Pemberdayaan keluarga yang ditujukan untuk menyelesaikan permasalahan yang berhubungan dengan perkembangan anak dan remaja didasarkan atas asumsi-asumsi untuk memperkuat keluarga. Seorang Pekerja Sosial yang menggunakan model pemberdayaan didalam prakteknya akan mampu membantu keluarga yang mengalami masalah dimana : 1) mereka sama sekali tidak bertanggung jawab terhadap masalahnya akan tetapi akan bertanggung jawab terhadap solusi terhadap masalah tersebut; 2) membantu profesional dalam mencapai keahlian yang dapat digunakan dalam proses pemecahan masalah; 3) resolusi masalah yang menuntut kolaborasi antara keluarga dan “penolong” sebagai suatu kesatuan; 4) relasi mereka dengan beberapa institusi sosial akan mempengaruhi etiologi dan terpeliharanya masalah yang dialami oleh mereka, misalnya relasinya dengan polisi, rumah sakit, sekolah, lembaga probasi; 5) sistem tidak monilitis tetapi terbentuk dari subsistem dan cara-cara yang efektif yang berhubungan dengan sistem ini dapat dipelajari dalam cara yang sama dimana relasi dengan individu-individu dapat dipelajari.


1. Enabling

Asumsi dari strategi ini adalah bahwa keluarga mungkin memiliki sumber-sumber yang tidak selalu dikenali sebagai hal yang bermanfaat didalam pencapaian sistem apa yang keluarga butuhkan. Enabling menunjuk pada tindakan pekerja sosial untuk menyediakan informasi atau kontak yang akan memberikan kemampuan terhadap keluarga untuk memanfaatkan sumber-sumber yang ada pada keluarga lebih efektif. Keluarga mencoba untuk memperoleh pelayanan dukungan khusus untuk anaknya yang mengalami kegagalan di sekolah. Keluarga diberikan kemampuan untuk dapat menghadapi otoritas sekolah dan mendapatkan pelayanan.


2. Linking

Asumsi strategi ini bahwa keluarga dapat memperbesar kekuatannya sendiri melalui berhubungan dengan orang lain yang dapat menyediakan persepsi-persepsi dan atau kesempatan-kesempatan baru.
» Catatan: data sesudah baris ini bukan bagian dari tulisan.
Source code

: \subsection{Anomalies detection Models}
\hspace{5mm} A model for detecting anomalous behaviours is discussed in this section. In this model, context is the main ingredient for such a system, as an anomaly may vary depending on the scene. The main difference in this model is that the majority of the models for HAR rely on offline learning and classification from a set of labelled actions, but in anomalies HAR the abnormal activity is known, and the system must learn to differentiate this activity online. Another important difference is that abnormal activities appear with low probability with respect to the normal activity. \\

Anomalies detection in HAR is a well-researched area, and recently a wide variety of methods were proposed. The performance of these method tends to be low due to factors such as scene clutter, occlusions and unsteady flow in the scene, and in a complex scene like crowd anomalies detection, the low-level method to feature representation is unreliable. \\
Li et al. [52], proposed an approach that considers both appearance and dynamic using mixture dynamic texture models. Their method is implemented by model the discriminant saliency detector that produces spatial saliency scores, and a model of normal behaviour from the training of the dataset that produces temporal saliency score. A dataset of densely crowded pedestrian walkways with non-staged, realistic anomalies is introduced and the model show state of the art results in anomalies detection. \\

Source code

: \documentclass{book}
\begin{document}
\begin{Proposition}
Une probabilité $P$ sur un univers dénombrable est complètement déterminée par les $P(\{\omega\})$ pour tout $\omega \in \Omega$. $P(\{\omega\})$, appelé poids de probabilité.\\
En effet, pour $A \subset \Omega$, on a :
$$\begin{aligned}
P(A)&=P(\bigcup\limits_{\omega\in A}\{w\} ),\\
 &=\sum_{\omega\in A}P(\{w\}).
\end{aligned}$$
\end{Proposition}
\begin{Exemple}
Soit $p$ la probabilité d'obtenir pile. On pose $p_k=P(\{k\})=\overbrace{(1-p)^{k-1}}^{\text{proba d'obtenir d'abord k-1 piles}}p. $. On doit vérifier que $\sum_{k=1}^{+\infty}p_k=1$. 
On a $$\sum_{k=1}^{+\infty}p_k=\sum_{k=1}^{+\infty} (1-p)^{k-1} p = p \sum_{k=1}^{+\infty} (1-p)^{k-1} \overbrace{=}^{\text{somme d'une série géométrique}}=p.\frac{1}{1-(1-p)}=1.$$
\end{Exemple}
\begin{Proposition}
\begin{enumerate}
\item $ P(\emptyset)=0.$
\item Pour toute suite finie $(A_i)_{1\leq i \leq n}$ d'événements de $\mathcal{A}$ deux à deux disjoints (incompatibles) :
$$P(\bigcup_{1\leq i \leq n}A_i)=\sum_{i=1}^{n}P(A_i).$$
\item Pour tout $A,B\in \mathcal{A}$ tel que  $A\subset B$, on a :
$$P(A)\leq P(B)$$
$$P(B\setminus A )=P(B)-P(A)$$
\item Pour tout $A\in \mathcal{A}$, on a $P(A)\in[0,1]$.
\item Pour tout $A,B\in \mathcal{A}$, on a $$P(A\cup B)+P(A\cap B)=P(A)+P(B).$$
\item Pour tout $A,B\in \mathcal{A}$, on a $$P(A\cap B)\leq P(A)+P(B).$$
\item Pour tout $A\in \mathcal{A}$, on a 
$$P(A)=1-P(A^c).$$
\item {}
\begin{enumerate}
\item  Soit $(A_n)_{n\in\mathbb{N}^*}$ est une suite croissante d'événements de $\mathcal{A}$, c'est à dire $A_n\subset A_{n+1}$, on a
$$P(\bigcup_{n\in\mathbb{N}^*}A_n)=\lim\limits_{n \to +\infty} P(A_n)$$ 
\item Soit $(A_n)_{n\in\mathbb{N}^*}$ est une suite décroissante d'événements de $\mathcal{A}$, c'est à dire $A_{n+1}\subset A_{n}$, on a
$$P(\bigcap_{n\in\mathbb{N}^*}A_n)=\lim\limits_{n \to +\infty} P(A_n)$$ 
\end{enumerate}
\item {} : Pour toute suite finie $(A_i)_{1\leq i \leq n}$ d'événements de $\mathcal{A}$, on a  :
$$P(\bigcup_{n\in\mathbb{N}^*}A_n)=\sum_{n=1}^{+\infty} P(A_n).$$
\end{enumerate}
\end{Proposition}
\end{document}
Mungkin keluarga berhubungan dengan orang lain untuk menyediakan kekuatan kolektif yang dapat membuat lebih kuat didalam menghadapi sistem. Linking menunjuk pada tindakan yang dilakukan oleh pekerja sosial untuk menghubungkan keluarga-keluarga kepada keluarga-keluarga lain, kelompok atau jaringan kerja.


3. Catalyzing

Asumsi strategi ini bahwa keluarga memiliki sumber-sumber akan tetapi sumber tambahan dibutuhkan sebelum sumber yang ada pada keluarga digunakan secara penuh. Sebagai contoh, apabila orang tua memiliki keterampilan kerja, maka mereka akan membutuhkan pekerjaan sebelum keterampilan tersebut digunakan. Catalyzing menunjuk pada tindakan pekerja sosial untuk mendapatkan sumber-sumber yang menjadi prasyarat untuk keluarga menggunakan secara penuh sumber-sumbernya yang sudah ada.


4. Priming

Asumsi strategi ini bahwa banyak sistem dimana keluarga yang tadinya memiliki respon negatif, diarahkan kepada pemberian respon yang lebih positif.  Keluarga menjadi berpengalaman didalam berhubungan dengan konflik. Sebagai contoh, seorang ibu diberi kemampuan untuk mendiskusikan reaksi anak laki-lakinya terhadap situasi stress di rumah dengan konselor sekolah dan gurunya.